Дмитрий Юрьевич проводил недотёпу недовольным взглядом и брезгливо поморщился. Вот ведь, про старину поминает, а того, что в давние времена боярство из старшей дружины вышло, не знает. Никто ничего не знает и не помнит, а люди за спиной княжонка этим ловко пользуются. Сладкие песни соловьями поют, в уши елей вливают… Проведать бы ещё, кто они, те заспинные советчики. Уж не папа ли Римский руку приложил? Со старого чорта станется запустить шаловливые ручонки. Но как бы узнать наверняка? Тогда бы и поторговались.

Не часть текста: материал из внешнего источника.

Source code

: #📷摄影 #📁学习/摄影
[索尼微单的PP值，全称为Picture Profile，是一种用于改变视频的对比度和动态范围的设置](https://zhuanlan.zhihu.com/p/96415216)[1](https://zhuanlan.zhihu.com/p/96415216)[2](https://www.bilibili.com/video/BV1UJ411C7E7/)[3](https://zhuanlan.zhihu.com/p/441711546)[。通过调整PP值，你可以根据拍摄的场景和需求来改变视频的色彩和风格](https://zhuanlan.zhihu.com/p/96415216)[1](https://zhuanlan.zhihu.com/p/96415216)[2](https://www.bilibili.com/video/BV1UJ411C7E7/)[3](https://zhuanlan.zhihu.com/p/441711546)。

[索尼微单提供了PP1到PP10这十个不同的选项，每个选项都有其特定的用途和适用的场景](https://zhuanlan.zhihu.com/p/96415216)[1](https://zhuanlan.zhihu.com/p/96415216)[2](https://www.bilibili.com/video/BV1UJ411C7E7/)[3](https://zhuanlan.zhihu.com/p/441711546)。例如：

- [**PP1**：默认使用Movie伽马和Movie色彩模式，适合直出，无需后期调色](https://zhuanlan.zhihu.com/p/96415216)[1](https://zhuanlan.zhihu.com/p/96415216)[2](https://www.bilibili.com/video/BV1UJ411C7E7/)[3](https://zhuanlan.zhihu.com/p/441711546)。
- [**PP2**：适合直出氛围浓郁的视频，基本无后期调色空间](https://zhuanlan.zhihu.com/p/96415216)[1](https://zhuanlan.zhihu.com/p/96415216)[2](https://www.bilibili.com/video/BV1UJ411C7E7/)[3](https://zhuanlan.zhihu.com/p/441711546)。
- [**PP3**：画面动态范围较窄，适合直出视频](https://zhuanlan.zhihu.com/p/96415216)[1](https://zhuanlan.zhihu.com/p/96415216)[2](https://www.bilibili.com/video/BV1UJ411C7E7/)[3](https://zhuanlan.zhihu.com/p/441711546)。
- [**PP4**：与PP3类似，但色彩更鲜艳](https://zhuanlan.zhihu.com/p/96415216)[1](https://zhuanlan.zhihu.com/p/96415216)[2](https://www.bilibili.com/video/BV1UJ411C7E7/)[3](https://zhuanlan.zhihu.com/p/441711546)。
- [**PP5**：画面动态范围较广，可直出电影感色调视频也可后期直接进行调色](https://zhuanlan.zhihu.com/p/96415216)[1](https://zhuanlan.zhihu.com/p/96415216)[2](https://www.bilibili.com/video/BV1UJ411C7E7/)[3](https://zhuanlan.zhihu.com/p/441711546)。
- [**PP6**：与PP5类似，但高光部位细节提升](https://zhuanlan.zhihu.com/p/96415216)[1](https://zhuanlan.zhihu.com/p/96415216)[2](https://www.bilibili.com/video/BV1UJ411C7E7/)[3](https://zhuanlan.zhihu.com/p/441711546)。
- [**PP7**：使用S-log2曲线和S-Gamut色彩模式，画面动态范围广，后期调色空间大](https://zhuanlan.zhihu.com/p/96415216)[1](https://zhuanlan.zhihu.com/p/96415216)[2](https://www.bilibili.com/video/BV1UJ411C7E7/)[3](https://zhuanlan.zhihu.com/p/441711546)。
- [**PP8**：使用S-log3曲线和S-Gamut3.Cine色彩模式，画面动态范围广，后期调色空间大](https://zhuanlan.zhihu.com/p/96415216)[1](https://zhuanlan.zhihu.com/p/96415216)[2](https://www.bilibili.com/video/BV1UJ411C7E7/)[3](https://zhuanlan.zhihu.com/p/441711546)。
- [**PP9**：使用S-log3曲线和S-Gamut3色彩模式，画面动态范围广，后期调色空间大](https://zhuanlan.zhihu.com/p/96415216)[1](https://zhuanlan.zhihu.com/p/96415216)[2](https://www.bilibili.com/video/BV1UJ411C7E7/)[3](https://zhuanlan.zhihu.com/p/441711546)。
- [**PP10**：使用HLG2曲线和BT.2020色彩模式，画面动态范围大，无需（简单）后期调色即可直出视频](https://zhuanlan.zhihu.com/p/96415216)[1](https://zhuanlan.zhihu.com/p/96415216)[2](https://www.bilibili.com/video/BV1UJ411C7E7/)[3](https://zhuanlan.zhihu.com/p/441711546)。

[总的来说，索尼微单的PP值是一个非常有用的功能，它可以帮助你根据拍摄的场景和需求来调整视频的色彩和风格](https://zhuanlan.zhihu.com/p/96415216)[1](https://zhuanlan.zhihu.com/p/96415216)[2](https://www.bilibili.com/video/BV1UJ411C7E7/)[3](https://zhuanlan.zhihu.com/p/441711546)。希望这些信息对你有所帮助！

И ещё одно не знал и не ведал Дмитрий Юрьевич – в ту же ночь по всей Москве на стенах, заборах и воротах появились намертво приклеенные листочки с короткой надписью:
«Куплю Шемяку. Дорого. Царь и Государь всея Руси Иоанн Васильевич.»
Бояре, получившие весть о грядущих милостях, собрались быстро. С недавних пор бывшего Великого Князя Василия Васильевича на Москве не любили, если не сказать больше, и к предполагаемому разделу его наследства опоздать не осмелились. Вот так вот замешкаешься, а деревенька-другая мимо рта проплывёт. А то и городок какой богатый. Разор хозяйству и сплошные убытки, разве возможно такое допустить?
– Делить будем, – обнадёжил бояр Шемяка. – Как самозваного кесаря поймаем, так и поделим. Собираем войско, бояре! На Клязьму идём.
– Сдурел, Дмитрий Юрьевич? – подал голос боярин Курлятьев, родовитостью не уступавший Великому Князю, потому смелый и едкий. – Литва у Можайска стоит, а мы воев уведём незнамо куда?
– С Казимиром вечный мир заключим на два года, тогда Можайск и вернём. Пока же смуту остановить нужно! Нет важнее дела!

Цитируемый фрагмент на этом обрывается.